== WORK ORDER ==
Return each line of the entries that mentions the word "presented".

::::

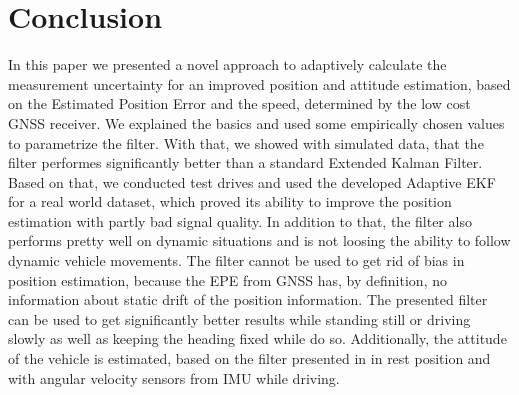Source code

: \documentclass[conference]{IEEEtran}
\begin{document}
%





\section{Conclusion}
In this paper we presented a novel approach to adaptively calculate the measurement uncertainty for an improved position and attitude estimation, based on the Estimated Position Error and the speed, determined by the low cost GNSS receiver.
We explained the basics and used some empirically chosen values to parametrize the filter. With that, we showed with simulated data, that the filter performes significantly better than a standard Extended Kalman Filter. Based on that, we conducted test drives and used the developed Adaptive EKF for a real world dataset, which proved its ability to improve the position estimation with partly bad signal quality. In addition to that, the filter also performs pretty well on dynamic situations and is not loosing the ability to follow dynamic vehicle movements.
The filter cannot be used to get rid of bias in position estimation, because the EPE from GNSS has, by definition, no information about static drift of the position information.
The presented filter can be used to get significantly better results while standing still or driving slowly as well as keeping the heading fixed while do so.
Additionally, the attitude of the vehicle is estimated, based on the filter presented in \cite{Madgwick2010} in rest position and with angular velocity sensors from IMU while driving.
\end{document}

::::

== OUTPUT OF THE TASK ==
In this paper we presented a novel approach to adaptively calculate the measurement uncertainty for an improved position and attitude estimation, based on the Estimated Position Error and the speed, determined by the low cost GNSS receiver.
The presented filter can be used to get significantly better results while standing still or driving slowly as well as keeping the heading fixed while do so.
Additionally, the attitude of the vehicle is estimated, based on the filter presented in \cite{Madgwick2010} in rest position and with angular velocity sensors from IMU while driving.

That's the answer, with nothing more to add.